Documentaries are narrative. They are always a representation of reality because they involve the usual (artistic) choices of what and how to represent. Nothing that involves montage can claim to reality or objective truth. OK, so much for first principles. All this means is that we can appreciate cinematic movies and documentaries on the same grounds, to the extent that some laud docos as the new cinema — which, from these first principles becomes slightly oxymoronic or negated — cinema comes down to, and always will come down to the quality of its craft and directorial vision or sensibility, to its artistic choices. In film and documentary alike.

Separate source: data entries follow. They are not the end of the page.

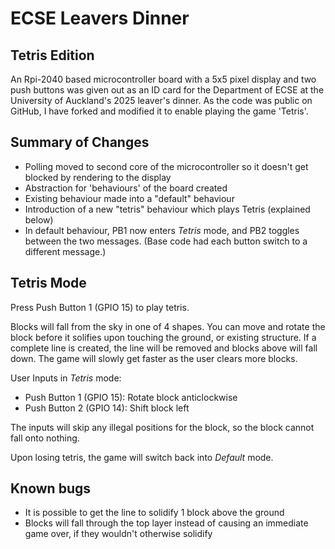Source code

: # ECSE Leavers Dinner
## Tetris Edition

An Rpi-2040 based microcontroller board with a 5x5 pixel display and two push buttons was given out as an ID card for the Department of ECSE at the University of Auckland's 2025 leaver's dinner. As the code was public on GitHub, I have forked and modified it to enable playing the game 'Tetris'.

## Summary of Changes

- Polling moved to second core of the microcontroller so it doesn't get blocked by rendering to the display
- Abstraction for 'behaviours' of the board created
- Existing behaviour made into a "default" behaviour
- Introduction of a new "tetris" behaviour which plays Tetris (explained below)
- In default behaviour, PB1 now enters *Tetris* mode, and PB2 toggles between the two messages. (Base code had each button switch to a different message.)

## Tetris Mode

Press Push Button 1 (GPIO 15) to play tetris.

Blocks will fall from the sky in one of 4 shapes. You can move and rotate the block before it solifies upon touching the ground, or existing structure. If a complete line is created, the line will be removed and blocks above will fall down. The game will slowly get faster as the user clears more blocks.

User Inputs in *Tetris* mode:
- Push Button 1 (GPIO 15): Rotate block anticlockwise
- Push Button 2 (GPIO 14): Shift block left

The inputs will skip any illegal positions for the block, so the block cannot fall onto nothing.

Upon losing tetris, the game will switch back into *Default* mode.

## Known bugs
- It is possible to get the line to solidify 1 block above the ground
- Blocks will fall through the top layer instead of causing an immediate game over, if they wouldn't otherwise solidify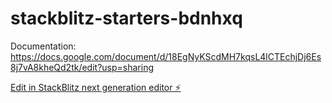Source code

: # stackblitz-starters-bdnhxq

Documentation: https://docs.google.com/document/d/18EgNyKScdMH7kqsL4lCTEchjDj6Es8j7vA8kheQd2tk/edit?usp=sharing

[Edit in StackBlitz next generation editor ⚡️](https://stackblitz.com/~/github.com/George04060/stackblitz-starters-bdnhxq)
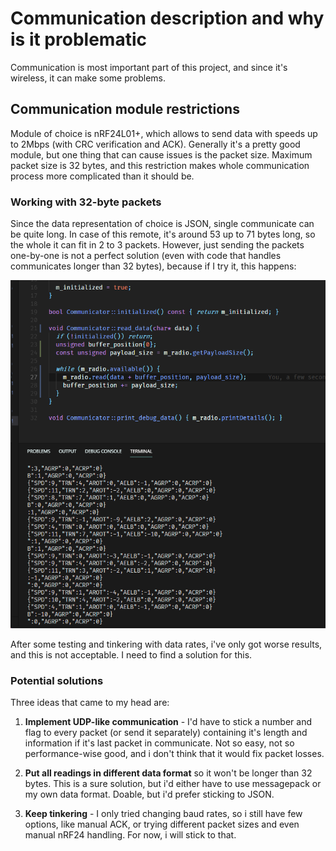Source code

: # Communication description and why is it problematic

Communication is most important part of this project, and since it's wireless, it can make some problems.

## Communication module restrictions

Module of choice is nRF24L01+, which allows to send data with speeds up to 2Mbps (with CRC verification and ACK). Generally it's a pretty good module, but one thing that can cause issues is the packet size. Maximum packet size is 32 bytes, and this restriction makes whole communication process more complicated than it should be.

### Working with 32-byte packets

Since the data representation of choice is JSON, single communicate can be quite long. In case of this remote, it's around 53 up to 71 bytes long, so the whole it can fit in 2 to 3 packets. However, just sending the packets one-by-one is not a perfect solution (even with code that handles communicates longer than 32 bytes), because if I try it, this happens:

![how to NOT send data](../media/how_not_send_data.png)

After some testing and tinkering with data rates, i've only got worse results, and this is not acceptable. I need to find a solution for this.

### Potential solutions

Three ideas that came to my head are:

1. **Implement UDP-like communication** - I'd have to stick a number and flag to every packet (or send it separately) containing it's length and information if it's last packet in communicate. Not so easy, not so performance-wise good, and i don't think that it would fix packet losses.

2. **Put all readings in different data format** so it won't be longer than 32 bytes. This is a sure solution, but i'd either have to use messagepack or my own data format. Doable, but i'd prefer sticking to JSON.

3. **Keep tinkering** - I only tried changing baud rates, so i still have few options, like manual ACK, or trying different packet sizes and even manual nRF24 handling. For now, i will stick to that.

So when I saw the long rural takes of Être et Avoir, I knew I was watching pure cinema. But also, immersed in the antics and small dramas of the small country school, with probably the kindest and most devoted teacher ever, I began to sense a further slight difference in documentary styles. Director Nicolas Philibert says he is keen to make a film with the subject rather than about it — not to push an agenda or angle but to live with the subject(s) — to meet them equally whilst still consciously making all the choices of representative method. In other words, not making a journalistic or newsy documentary, but an empathetic one. And it’s wonderful to see how long shots, long takes are central to this non-judgemental style: it’s as though observation is sufficient judgement — it’s sufficient to be with to garner an emotional response — the viewer doesn’t have to be lead or compounded or even bludgeoned with a message or point — it’s a subtle equality between director and viewer. A mutual respect. I can’t think of any other precedents in this style, but a doco like The Thin Blue Line explicitly leads the viewer to adopt the reasoning of the narrative, to take on the angle of miscarried justice and thereby invoke sympathy — which is the opposite of empathy. Sympathy usually implies an inequality.

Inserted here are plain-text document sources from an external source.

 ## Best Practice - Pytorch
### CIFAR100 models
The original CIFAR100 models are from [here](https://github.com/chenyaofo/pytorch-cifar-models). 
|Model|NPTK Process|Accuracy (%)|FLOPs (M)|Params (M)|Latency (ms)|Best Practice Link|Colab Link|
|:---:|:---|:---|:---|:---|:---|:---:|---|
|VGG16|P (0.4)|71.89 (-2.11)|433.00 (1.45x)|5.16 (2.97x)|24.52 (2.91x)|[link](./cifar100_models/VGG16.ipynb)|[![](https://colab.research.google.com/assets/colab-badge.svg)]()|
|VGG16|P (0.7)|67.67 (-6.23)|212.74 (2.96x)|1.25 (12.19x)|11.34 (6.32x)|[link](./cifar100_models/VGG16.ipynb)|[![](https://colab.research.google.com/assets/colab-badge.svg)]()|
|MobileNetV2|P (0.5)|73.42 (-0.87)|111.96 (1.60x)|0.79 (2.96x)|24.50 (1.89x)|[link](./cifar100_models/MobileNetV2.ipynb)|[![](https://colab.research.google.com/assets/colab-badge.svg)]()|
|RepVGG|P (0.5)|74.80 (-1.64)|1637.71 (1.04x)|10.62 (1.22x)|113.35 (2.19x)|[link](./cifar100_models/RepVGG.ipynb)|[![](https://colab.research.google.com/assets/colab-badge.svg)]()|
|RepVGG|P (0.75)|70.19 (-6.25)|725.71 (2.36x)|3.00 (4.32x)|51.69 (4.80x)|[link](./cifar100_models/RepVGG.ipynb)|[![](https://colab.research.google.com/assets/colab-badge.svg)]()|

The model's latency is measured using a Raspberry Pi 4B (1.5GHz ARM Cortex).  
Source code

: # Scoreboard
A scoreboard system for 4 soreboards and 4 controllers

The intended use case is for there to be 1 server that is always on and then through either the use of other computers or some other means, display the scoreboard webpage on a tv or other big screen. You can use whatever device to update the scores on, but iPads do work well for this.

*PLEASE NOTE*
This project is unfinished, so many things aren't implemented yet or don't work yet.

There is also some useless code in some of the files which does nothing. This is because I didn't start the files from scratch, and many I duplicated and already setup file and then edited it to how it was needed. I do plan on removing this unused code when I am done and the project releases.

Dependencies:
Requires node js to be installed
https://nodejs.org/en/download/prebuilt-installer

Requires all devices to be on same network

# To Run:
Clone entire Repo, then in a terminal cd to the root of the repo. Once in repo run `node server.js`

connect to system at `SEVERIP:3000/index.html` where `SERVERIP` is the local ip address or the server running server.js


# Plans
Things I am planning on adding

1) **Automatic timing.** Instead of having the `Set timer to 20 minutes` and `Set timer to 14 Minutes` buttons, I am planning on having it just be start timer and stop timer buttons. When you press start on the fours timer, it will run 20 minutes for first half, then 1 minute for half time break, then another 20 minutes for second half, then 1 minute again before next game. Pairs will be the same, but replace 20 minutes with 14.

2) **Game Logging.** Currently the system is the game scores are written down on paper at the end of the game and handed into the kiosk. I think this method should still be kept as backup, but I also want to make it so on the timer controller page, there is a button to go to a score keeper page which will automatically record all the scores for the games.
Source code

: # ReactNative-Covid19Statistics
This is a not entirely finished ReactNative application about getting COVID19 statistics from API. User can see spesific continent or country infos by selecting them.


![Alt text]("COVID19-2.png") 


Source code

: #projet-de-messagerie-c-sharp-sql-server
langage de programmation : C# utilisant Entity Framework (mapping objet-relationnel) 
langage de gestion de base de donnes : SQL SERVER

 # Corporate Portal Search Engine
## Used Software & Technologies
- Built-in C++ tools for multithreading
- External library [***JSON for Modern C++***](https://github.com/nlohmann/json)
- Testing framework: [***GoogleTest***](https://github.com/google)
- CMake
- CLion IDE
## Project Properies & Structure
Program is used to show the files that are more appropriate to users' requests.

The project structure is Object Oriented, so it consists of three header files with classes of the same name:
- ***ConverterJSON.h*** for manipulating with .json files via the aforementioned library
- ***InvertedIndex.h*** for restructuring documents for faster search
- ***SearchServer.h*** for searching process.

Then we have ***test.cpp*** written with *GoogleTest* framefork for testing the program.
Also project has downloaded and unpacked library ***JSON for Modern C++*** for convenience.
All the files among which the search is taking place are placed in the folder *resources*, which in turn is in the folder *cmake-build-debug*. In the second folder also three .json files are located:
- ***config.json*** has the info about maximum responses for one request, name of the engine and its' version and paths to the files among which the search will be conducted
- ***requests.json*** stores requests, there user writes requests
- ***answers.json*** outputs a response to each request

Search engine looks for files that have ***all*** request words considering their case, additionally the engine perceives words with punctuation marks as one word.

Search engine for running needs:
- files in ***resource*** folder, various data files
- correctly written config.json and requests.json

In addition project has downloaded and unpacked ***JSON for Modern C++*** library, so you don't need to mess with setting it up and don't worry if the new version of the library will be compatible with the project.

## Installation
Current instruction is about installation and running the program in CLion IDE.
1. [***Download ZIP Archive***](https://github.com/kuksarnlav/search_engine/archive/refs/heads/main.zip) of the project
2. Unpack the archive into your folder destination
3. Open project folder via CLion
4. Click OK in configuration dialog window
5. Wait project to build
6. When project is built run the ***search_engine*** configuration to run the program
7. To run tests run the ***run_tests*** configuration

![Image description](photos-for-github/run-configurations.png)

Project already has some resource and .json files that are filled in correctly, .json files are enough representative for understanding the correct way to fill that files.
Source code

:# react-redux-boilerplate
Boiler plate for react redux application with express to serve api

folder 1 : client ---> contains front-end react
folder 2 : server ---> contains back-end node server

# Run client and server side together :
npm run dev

Ultimately though, the subject(s) of Être facilitate this sense of involved empathy: the impatient but well-behaved kids and their immensely patient teacher (patience is probably the drive of the film), the long calm rural shots and settings and changing seasons, the seeming-unobtrusiveness of the camera and the absence of heavy intent; above all the small but moving dramas of the everyday world of children, the calm world of normality.

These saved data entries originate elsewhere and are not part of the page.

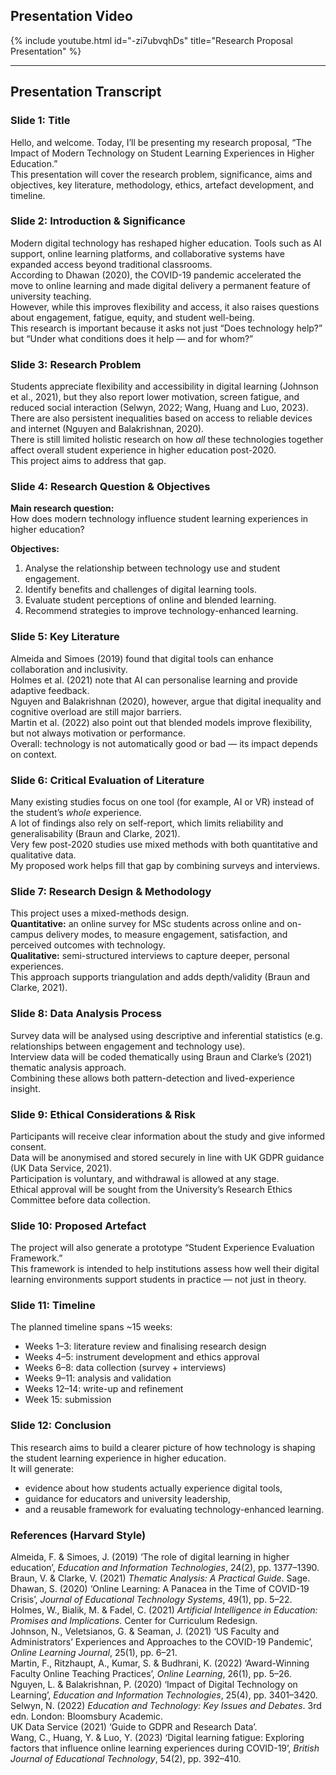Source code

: ## Presentation Video

{% include youtube.html id="-zi7ubvqhDs" title="Research Proposal Presentation" %}

---

## Presentation Transcript

<div class="transcript-box">

### Slide 1: Title  
Hello, and welcome. Today, I’ll be presenting my research proposal, “The Impact of Modern Technology on Student Learning Experiences in Higher Education.”  
This presentation will cover the research problem, significance, aims and objectives, key literature, methodology, ethics, artefact development, and timeline.

### Slide 2: Introduction & Significance  
Modern digital technology has reshaped higher education. Tools such as AI support, online learning platforms, and collaborative systems have expanded access beyond traditional classrooms.  
According to Dhawan (2020), the COVID-19 pandemic accelerated the move to online learning and made digital delivery a permanent feature of university teaching.  
However, while this improves flexibility and access, it also raises questions about engagement, fatigue, equity, and student well-being.  
This research is important because it asks not just “Does technology help?” but “Under what conditions does it help — and for whom?”

### Slide 3: Research Problem  
Students appreciate flexibility and accessibility in digital learning (Johnson et al., 2021), but they also report lower motivation, screen fatigue, and reduced social interaction (Selwyn, 2022; Wang, Huang and Luo, 2023).  
There are also persistent inequalities based on access to reliable devices and internet (Nguyen and Balakrishnan, 2020).  
There is still limited holistic research on how *all* these technologies together affect overall student experience in higher education post-2020.  
This project aims to address that gap.

### Slide 4: Research Question & Objectives  
**Main research question:**  
How does modern technology influence student learning experiences in higher education?  

**Objectives:**  
1. Analyse the relationship between technology use and student engagement.  
2. Identify benefits and challenges of digital learning tools.  
3. Evaluate student perceptions of online and blended learning.  
4. Recommend strategies to improve technology-enhanced learning.

### Slide 5: Key Literature  
Almeida and Simoes (2019) found that digital tools can enhance collaboration and inclusivity.  
Holmes et al. (2021) note that AI can personalise learning and provide adaptive feedback.  
Nguyen and Balakrishnan (2020), however, argue that digital inequality and cognitive overload are still major barriers.  
Martin et al. (2022) also point out that blended models improve flexibility, but not always motivation or performance.  
Overall: technology is not automatically good or bad — its impact depends on context.

### Slide 6: Critical Evaluation of Literature  
Many existing studies focus on one tool (for example, AI or VR) instead of the student’s *whole* experience.  
A lot of findings also rely on self-report, which limits reliability and generalisability (Braun and Clarke, 2021).  
Very few post-2020 studies use mixed methods with both quantitative and qualitative data.  
My proposed work helps fill that gap by combining surveys and interviews.

### Slide 7: Research Design & Methodology  
This project uses a mixed-methods design.  
**Quantitative:** an online survey for MSc students across online and on-campus delivery modes, to measure engagement, satisfaction, and perceived outcomes with technology.  
**Qualitative:** semi-structured interviews to capture deeper, personal experiences.  
This approach supports triangulation and adds depth/validity (Braun and Clarke, 2021).

### Slide 8: Data Analysis Process  
Survey data will be analysed using descriptive and inferential statistics (e.g. relationships between engagement and technology use).  
Interview data will be coded thematically using Braun and Clarke’s (2021) thematic analysis approach.  
Combining these allows both pattern-detection and lived-experience insight.

### Slide 9: Ethical Considerations & Risk  
Participants will receive clear information about the study and give informed consent.  
Data will be anonymised and stored securely in line with UK GDPR guidance (UK Data Service, 2021).  
Participation is voluntary, and withdrawal is allowed at any stage.  
Ethical approval will be sought from the University’s Research Ethics Committee before data collection.

### Slide 10: Proposed Artefact  
The project will also generate a prototype “Student Experience Evaluation Framework.”  
This framework is intended to help institutions assess how well their digital learning environments support students in practice — not just in theory.

### Slide 11: Timeline  
The planned timeline spans ~15 weeks:
- Weeks 1–3: literature review and finalising research design  
- Weeks 4–5: instrument development and ethics approval  
- Weeks 6–8: data collection (survey + interviews)  
- Weeks 9–11: analysis and validation  
- Weeks 12–14: write-up and refinement  
- Week 15: submission

### Slide 12: Conclusion  
This research aims to build a clearer picture of how technology is shaping the student learning experience in higher education.  
It will generate:  
- evidence about how students actually experience digital tools,  
- guidance for educators and university leadership,  
- and a reusable framework for evaluating technology-enhanced learning.

### References (Harvard Style)  
Almeida, F. &amp; Simoes, J. (2019) ‘The role of digital learning in higher education’, *Education and Information Technologies*, 24(2), pp. 1377–1390.  
Braun, V. &amp; Clarke, V. (2021) *Thematic Analysis: A Practical Guide*. Sage.  
Dhawan, S. (2020) ‘Online Learning: A Panacea in the Time of COVID-19 Crisis’, *Journal of Educational Technology Systems*, 49(1), pp. 5–22.  
Holmes, W., Bialik, M. &amp; Fadel, C. (2021) *Artificial Intelligence in Education: Promises and Implications*. Center for Curriculum Redesign.  
Johnson, N., Veletsianos, G. &amp; Seaman, J. (2021) ‘US Faculty and Administrators’ Experiences and Approaches to the COVID-19 Pandemic’, *Online Learning Journal*, 25(1), pp. 6–21.  
Martin, F., Ritzhaupt, A., Kumar, S. &amp; Budhrani, K. (2022) ‘Award-Winning Faculty Online Teaching Practices’, *Online Learning*, 26(1), pp. 5–26.  
Nguyen, L. &amp; Balakrishnan, P. (2020) ‘Impact of Digital Technology on Learning’, *Education and Information Technologies*, 25(4), pp. 3401–3420.  
Selwyn, N. (2022) *Education and Technology: Key Issues and Debates*. 3rd edn. London: Bloomsbury Academic.  
UK Data Service (2021) ‘Guide to GDPR and Research Data’.  
Wang, C., Huang, Y. &amp; Luo, Y. (2023) ‘Digital learning fatigue: Exploring factors that influence online learning experiences during COVID-19’, *British Journal of Educational Technology*, 54(2), pp. 392–410.

</div>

And so I’m thinking of doing a bit more concerted research into the long take, some more Japanese cinema, maybe some Polish. The humanity of the long take.

Also on screen review: Little Otik. Not the very best (partial) stop motion or fairy tale rendering, and it’s a little too long in the tooth; but the occasionally sharp, absurd and farcically gratuitous humour obviously gave it a loving home with festival audiences everywhere. At times very mindful of Jean-Pierre Jeunet and Marc Caro — intense food, intense and abrupt close-ups, mental regressions etc. I got the feeling though, that Günter Grass would’ve done it much more justice.